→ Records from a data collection
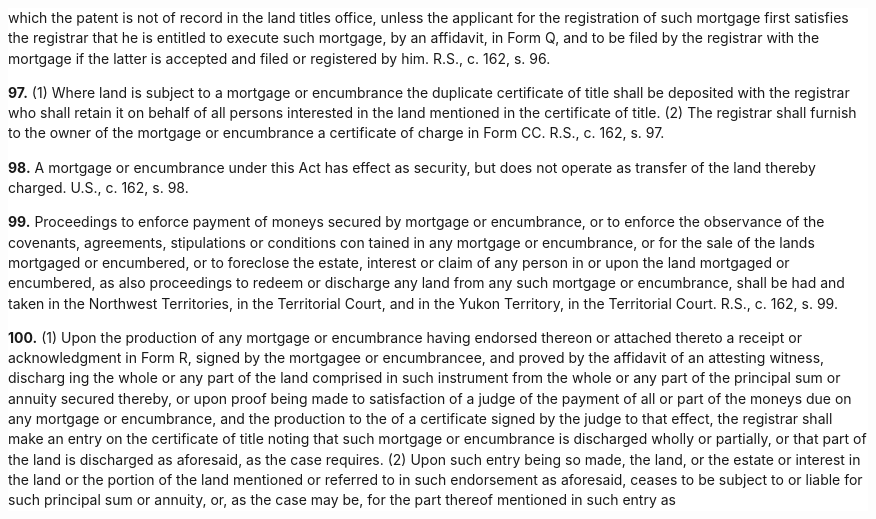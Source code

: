 which the patent is not of record in the
land titles office, unless the applicant for the
registration of such mortgage first satisfies
the registrar that he is entitled to execute
such mortgage, by an affidavit, in Form Q,
and to be filed by the registrar with the
mortgage if the latter is accepted and filed or
registered by him. R.S., c. 162, s. 96.

**97.** (1) Where land is subject to a mortgage
or encumbrance the duplicate certificate of
title shall be deposited with the registrar who
shall retain it on behalf of all persons
interested in the land mentioned in the
certificate of title.
(2) The registrar shall furnish to the owner
of the mortgage or encumbrance a certificate
of charge in Form CC. R.S., c. 162, s. 97.

**98.** A mortgage or encumbrance under this
Act has effect as security, but does not operate
as transfer of the land thereby charged. U.S.,
c. 162, s. 98.

**99.** Proceedings to enforce payment of
moneys secured by mortgage or encumbrance,
or to enforce the observance of the covenants,
agreements, stipulations or conditions con
tained in any mortgage or encumbrance, or
for the sale of the lands mortgaged or
encumbered, or to foreclose the estate, interest
or claim of any person in or upon the land
mortgaged or encumbered, as also proceedings
to redeem or discharge any land from any
such mortgage or encumbrance, shall be had
and taken in the Northwest Territories, in the
Territorial Court, and in the Yukon Territory,
in the Territorial Court. R.S., c. 162, s. 99.

**100.** (1) Upon the production of any
mortgage or encumbrance having endorsed
thereon or attached thereto a receipt or
acknowledgment in Form R, signed by the
mortgagee or encumbrancee, and proved by
the affidavit of an attesting witness, discharg
ing the whole or any part of the land
comprised in such instrument from the whole
or any part of the principal sum or annuity
secured thereby, or upon proof being made to
satisfaction of a judge of the payment of
all or part of the moneys due on any mortgage
or encumbrance, and the production to the
of a certificate signed by the judge
to that effect, the registrar shall make an
entry on the certificate of title noting that
such mortgage or encumbrance is discharged
wholly or partially, or that part of the land
is discharged as aforesaid, as the case requires.
(2) Upon such entry being so made, the
land, or the estate or interest in the land or
the portion of the land mentioned or referred
to in such endorsement as aforesaid, ceases to
be subject to or liable for such principal sum
or annuity, or, as the case may be, for the
part thereof mentioned in such entry as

→ TRY IT
Find the word "entry" in the records. Copy every line it appears in.

→ YOUR SOLUTION
entry on the certificate of title noting that
(2) Upon such entry being so made, the
part thereof mentioned in such entry as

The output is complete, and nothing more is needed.